◆ Work to complete
Every line of the listing that contains the word "want" is to be copied out.

◆ Exercise input
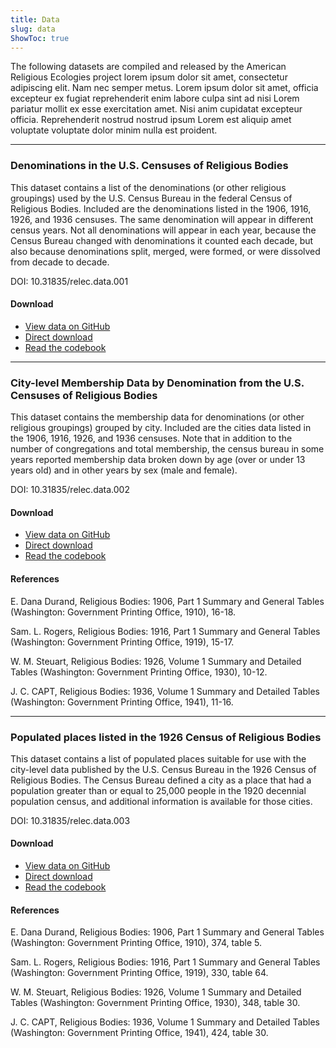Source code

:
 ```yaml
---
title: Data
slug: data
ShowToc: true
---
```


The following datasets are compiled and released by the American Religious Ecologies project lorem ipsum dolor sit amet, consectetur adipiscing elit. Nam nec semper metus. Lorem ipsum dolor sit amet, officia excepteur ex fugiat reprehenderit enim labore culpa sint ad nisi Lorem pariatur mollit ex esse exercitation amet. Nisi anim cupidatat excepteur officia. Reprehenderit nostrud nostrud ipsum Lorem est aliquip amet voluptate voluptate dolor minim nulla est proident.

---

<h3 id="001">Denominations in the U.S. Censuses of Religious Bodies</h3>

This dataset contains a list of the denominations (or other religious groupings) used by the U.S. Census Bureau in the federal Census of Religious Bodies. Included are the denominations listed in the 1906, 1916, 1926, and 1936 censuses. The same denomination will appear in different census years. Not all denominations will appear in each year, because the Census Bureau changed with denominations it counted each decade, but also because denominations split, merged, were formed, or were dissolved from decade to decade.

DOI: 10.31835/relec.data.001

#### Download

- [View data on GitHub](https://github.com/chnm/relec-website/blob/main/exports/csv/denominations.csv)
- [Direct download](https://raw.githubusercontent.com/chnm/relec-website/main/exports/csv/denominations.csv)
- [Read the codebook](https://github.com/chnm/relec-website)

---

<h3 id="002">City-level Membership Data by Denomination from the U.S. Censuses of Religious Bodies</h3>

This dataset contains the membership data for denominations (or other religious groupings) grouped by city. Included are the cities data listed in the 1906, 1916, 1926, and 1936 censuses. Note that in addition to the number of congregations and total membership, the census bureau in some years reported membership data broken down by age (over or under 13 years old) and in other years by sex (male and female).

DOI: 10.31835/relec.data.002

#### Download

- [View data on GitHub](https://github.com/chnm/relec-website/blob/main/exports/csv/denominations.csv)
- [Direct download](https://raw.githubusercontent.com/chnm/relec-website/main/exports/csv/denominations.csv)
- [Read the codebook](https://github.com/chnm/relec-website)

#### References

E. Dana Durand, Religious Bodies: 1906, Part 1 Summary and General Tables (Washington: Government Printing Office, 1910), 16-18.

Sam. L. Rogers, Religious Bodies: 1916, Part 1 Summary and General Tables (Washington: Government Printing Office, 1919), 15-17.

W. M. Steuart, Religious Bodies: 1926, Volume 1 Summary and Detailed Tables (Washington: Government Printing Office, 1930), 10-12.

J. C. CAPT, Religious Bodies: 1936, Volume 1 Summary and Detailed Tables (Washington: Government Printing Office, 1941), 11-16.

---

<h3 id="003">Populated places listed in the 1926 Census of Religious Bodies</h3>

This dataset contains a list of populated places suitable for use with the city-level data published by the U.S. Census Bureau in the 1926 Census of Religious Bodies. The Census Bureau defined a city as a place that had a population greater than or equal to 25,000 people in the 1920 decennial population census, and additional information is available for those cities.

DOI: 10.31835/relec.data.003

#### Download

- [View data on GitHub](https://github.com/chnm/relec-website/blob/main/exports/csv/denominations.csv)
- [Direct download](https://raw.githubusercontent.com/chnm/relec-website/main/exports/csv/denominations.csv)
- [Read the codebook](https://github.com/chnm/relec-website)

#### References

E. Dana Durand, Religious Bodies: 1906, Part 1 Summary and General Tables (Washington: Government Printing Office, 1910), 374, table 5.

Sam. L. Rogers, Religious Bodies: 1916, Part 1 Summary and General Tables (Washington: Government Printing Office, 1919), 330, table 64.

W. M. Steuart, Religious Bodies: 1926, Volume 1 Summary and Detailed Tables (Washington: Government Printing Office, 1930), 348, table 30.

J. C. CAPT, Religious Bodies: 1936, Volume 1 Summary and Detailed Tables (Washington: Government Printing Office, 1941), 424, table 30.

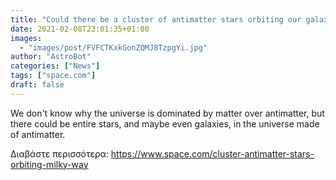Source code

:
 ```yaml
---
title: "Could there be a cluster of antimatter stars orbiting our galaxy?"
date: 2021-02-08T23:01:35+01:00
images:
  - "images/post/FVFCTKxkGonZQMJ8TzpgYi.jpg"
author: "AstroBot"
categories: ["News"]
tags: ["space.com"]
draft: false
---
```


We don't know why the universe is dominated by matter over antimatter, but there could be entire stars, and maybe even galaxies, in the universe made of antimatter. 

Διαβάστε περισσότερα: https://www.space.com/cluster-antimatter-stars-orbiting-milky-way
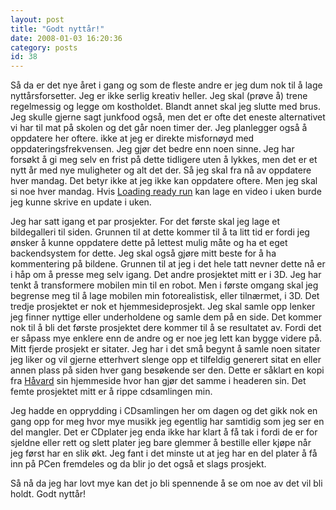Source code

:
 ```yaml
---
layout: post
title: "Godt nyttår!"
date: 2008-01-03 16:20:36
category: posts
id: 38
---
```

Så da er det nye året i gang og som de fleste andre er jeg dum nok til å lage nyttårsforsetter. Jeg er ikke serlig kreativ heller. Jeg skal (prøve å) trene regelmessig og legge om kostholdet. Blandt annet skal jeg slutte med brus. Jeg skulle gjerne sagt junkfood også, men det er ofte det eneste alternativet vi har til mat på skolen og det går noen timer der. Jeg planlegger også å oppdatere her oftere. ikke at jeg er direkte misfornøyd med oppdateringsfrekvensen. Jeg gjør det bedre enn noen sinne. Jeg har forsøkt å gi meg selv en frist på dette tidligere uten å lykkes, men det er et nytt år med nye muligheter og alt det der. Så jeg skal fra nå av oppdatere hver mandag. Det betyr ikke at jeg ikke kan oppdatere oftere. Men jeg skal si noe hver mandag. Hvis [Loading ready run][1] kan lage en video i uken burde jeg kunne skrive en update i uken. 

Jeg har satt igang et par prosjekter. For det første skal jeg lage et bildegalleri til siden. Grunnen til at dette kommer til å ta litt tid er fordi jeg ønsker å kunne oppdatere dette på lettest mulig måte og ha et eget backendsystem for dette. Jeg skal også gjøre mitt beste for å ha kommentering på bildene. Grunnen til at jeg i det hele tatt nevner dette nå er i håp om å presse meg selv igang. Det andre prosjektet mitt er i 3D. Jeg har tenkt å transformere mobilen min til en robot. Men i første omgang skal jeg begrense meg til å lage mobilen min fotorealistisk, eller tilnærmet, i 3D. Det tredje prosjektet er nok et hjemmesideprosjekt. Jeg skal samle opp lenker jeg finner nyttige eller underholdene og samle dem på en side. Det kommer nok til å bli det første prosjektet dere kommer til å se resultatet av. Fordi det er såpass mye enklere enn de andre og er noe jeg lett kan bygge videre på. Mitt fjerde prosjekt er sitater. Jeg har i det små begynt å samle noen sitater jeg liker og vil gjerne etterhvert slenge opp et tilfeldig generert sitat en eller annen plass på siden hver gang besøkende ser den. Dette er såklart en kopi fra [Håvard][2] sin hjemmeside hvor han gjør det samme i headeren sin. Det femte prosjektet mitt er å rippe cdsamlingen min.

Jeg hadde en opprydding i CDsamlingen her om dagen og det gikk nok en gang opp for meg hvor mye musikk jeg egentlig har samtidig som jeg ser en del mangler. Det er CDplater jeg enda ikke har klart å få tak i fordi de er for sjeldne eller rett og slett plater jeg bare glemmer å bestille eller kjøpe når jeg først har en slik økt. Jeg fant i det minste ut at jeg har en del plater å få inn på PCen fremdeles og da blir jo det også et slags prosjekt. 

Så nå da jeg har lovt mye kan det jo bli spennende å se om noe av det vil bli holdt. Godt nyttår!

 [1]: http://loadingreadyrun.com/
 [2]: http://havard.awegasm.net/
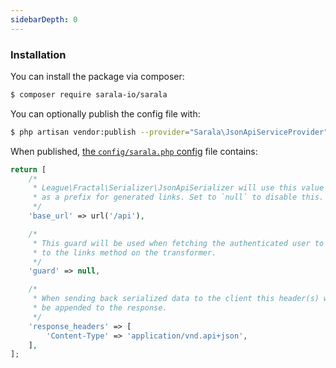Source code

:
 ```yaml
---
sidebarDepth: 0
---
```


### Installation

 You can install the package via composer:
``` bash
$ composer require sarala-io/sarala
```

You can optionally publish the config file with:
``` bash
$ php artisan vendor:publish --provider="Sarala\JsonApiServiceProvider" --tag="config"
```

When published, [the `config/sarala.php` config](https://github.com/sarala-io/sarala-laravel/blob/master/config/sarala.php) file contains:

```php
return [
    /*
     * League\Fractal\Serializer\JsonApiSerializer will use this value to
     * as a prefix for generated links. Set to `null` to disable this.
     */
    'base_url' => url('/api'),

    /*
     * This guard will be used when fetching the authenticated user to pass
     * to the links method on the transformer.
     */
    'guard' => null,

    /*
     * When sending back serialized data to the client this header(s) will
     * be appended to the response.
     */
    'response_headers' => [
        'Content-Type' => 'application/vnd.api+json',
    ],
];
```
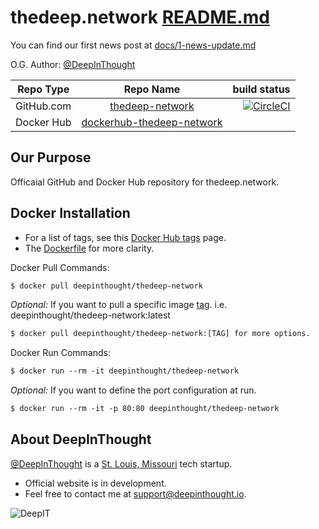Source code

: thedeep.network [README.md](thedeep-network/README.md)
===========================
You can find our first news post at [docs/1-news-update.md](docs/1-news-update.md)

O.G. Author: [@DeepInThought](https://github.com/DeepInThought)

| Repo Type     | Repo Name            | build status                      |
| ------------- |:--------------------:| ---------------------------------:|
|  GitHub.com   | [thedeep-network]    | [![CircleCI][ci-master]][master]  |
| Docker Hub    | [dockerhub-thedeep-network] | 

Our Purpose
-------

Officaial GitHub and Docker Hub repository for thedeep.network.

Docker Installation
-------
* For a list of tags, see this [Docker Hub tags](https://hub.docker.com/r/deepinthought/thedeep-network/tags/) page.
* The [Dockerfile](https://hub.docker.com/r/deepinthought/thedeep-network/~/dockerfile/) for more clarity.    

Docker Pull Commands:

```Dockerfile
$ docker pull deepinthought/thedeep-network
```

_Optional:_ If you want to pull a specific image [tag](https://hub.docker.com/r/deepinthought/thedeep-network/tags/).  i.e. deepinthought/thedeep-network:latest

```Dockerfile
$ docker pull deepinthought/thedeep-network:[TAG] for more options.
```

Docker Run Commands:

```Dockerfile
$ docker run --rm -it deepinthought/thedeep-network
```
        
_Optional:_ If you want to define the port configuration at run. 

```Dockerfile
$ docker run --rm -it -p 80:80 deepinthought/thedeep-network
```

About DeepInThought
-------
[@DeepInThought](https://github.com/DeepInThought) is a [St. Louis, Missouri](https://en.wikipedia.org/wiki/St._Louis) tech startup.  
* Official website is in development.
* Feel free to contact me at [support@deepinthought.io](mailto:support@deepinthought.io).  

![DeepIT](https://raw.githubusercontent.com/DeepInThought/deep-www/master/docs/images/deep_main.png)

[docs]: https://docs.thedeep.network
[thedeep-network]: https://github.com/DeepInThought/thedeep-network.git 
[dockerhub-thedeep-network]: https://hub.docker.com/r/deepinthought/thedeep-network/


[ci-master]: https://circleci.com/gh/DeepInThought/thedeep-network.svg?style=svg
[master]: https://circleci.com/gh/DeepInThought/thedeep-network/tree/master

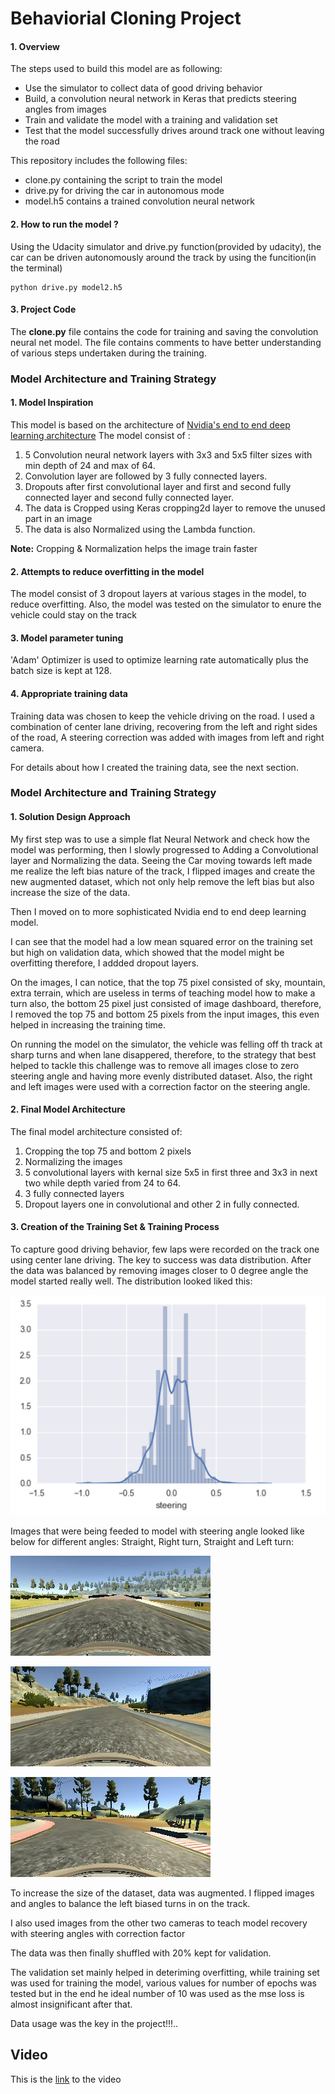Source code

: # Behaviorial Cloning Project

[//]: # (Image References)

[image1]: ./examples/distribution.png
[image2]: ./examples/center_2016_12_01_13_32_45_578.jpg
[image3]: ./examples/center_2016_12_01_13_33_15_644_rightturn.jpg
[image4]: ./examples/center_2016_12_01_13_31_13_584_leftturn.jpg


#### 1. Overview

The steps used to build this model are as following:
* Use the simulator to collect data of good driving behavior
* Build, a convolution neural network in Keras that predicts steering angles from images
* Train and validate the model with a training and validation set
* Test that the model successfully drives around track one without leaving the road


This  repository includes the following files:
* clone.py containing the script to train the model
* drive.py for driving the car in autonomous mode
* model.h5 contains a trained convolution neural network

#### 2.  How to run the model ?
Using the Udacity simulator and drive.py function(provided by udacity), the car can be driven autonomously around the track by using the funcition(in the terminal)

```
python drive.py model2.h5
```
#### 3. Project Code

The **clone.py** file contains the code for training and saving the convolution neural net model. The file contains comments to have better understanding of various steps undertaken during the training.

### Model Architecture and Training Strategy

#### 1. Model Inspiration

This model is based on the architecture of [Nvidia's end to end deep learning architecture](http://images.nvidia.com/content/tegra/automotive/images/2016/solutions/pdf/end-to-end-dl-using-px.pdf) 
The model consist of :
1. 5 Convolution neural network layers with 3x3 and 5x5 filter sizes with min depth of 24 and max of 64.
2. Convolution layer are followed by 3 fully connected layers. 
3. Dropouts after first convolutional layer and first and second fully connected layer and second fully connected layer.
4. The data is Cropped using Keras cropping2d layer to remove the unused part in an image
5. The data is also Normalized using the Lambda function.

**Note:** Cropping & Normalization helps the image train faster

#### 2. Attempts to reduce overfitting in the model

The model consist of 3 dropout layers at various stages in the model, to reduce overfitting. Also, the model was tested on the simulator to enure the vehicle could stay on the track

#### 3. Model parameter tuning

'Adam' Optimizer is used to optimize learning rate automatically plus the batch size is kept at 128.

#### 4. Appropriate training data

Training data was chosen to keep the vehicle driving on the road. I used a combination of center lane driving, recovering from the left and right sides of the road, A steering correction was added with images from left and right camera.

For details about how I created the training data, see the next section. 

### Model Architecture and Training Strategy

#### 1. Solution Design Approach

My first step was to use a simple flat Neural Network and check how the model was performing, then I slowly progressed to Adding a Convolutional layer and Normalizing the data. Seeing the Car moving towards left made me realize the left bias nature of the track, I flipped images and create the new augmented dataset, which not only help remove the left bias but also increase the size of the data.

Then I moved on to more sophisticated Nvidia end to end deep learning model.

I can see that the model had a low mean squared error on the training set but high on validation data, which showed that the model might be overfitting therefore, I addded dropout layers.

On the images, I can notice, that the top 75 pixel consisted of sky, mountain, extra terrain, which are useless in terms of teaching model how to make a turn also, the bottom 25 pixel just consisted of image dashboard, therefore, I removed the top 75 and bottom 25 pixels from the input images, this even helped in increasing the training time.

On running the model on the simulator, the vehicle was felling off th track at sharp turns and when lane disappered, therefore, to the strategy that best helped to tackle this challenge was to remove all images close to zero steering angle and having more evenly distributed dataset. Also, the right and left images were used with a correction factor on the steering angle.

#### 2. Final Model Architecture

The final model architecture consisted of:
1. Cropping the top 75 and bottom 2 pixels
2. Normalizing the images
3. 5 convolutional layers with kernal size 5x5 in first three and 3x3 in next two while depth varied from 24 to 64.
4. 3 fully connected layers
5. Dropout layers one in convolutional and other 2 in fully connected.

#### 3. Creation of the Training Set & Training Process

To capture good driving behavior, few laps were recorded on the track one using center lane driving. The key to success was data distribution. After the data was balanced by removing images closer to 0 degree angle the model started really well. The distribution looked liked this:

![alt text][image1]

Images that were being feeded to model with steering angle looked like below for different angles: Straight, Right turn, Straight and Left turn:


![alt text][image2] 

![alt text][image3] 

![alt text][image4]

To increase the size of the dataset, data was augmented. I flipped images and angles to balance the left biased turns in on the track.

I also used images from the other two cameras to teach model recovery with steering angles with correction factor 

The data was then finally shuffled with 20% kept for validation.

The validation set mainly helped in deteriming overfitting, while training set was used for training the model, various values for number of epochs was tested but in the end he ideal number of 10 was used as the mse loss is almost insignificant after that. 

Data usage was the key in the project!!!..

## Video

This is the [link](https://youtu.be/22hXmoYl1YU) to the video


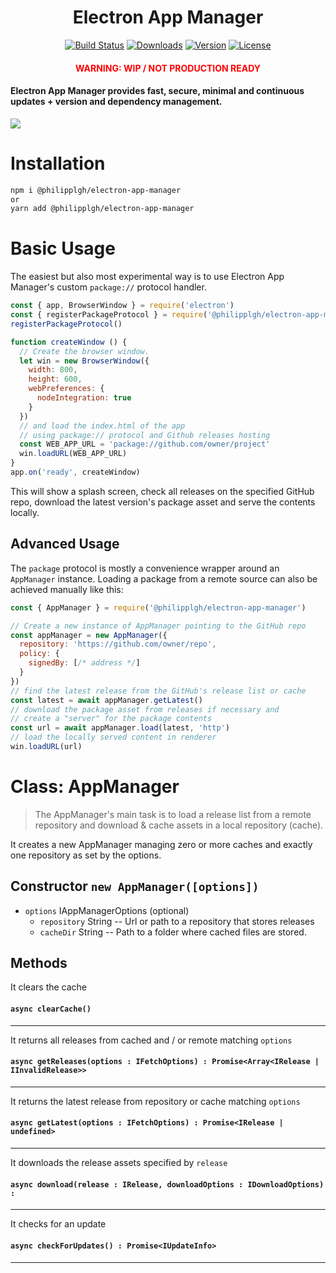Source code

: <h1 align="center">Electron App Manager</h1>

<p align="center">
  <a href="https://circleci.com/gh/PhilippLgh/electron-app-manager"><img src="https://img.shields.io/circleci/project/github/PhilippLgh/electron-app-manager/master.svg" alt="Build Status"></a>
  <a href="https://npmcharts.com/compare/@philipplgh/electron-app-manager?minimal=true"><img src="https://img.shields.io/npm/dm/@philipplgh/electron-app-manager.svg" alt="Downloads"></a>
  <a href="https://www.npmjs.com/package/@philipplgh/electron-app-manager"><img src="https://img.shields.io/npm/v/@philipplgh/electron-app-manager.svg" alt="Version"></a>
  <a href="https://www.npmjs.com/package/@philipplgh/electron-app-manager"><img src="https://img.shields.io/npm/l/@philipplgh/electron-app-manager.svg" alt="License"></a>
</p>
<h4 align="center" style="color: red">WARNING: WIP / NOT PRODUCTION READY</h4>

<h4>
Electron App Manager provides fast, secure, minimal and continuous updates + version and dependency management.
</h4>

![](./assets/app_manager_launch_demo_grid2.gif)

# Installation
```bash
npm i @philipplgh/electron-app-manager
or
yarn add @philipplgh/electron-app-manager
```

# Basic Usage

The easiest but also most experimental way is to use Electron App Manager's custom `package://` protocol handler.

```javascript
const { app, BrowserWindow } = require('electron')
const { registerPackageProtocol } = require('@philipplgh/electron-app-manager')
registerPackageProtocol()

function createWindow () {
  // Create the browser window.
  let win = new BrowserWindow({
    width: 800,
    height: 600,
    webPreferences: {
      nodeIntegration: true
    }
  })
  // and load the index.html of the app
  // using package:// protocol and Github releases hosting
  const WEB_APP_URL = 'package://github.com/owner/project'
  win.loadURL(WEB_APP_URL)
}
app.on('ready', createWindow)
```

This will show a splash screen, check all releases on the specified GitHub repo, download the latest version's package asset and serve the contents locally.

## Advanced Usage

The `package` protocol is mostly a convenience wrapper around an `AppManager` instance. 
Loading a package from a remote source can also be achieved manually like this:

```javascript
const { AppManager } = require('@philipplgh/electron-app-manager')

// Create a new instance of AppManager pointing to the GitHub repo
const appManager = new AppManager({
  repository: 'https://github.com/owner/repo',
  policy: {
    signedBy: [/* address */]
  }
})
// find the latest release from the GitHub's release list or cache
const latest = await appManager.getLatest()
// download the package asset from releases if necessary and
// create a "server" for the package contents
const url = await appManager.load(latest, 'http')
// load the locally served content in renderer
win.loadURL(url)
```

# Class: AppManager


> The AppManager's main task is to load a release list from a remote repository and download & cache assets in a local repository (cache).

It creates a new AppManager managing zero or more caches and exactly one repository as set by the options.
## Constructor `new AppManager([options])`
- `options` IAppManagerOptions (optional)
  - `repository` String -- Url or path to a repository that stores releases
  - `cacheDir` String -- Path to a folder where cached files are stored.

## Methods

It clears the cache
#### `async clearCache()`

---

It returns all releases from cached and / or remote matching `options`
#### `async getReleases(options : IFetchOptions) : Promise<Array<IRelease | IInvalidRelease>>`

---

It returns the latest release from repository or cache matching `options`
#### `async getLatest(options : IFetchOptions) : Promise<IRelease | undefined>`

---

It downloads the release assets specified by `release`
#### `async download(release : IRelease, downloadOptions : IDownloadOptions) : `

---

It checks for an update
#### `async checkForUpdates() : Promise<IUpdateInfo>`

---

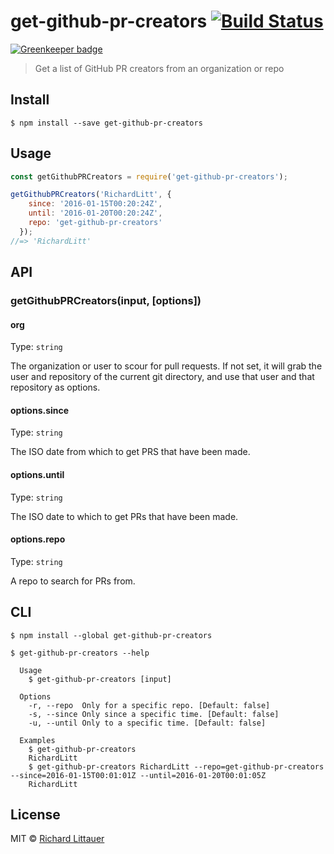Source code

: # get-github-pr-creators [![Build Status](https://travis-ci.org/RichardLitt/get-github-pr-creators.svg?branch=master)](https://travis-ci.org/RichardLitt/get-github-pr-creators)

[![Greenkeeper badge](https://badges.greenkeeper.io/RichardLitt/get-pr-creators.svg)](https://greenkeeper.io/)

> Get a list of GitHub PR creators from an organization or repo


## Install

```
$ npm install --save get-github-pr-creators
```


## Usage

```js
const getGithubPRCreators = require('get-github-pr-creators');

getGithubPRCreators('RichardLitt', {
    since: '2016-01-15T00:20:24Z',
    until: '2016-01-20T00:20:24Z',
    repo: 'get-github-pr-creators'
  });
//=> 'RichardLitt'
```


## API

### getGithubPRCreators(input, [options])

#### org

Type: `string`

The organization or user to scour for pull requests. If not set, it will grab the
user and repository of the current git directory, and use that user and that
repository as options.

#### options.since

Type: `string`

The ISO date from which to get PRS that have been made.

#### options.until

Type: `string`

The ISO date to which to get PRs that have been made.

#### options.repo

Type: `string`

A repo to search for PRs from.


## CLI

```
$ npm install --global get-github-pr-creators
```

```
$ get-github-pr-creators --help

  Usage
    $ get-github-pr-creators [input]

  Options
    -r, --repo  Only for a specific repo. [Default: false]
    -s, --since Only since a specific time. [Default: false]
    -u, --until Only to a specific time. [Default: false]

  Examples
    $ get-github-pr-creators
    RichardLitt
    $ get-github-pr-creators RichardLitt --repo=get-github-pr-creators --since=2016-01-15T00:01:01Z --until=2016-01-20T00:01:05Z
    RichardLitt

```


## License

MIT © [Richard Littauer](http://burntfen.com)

◆ Written reply
_Optional:_ If you want to pull a specific image [tag](https://hub.docker.com/r/deepinthought/thedeep-network/tags/).  i.e. deepinthought/thedeep-network:latest
_Optional:_ If you want to define the port configuration at run. 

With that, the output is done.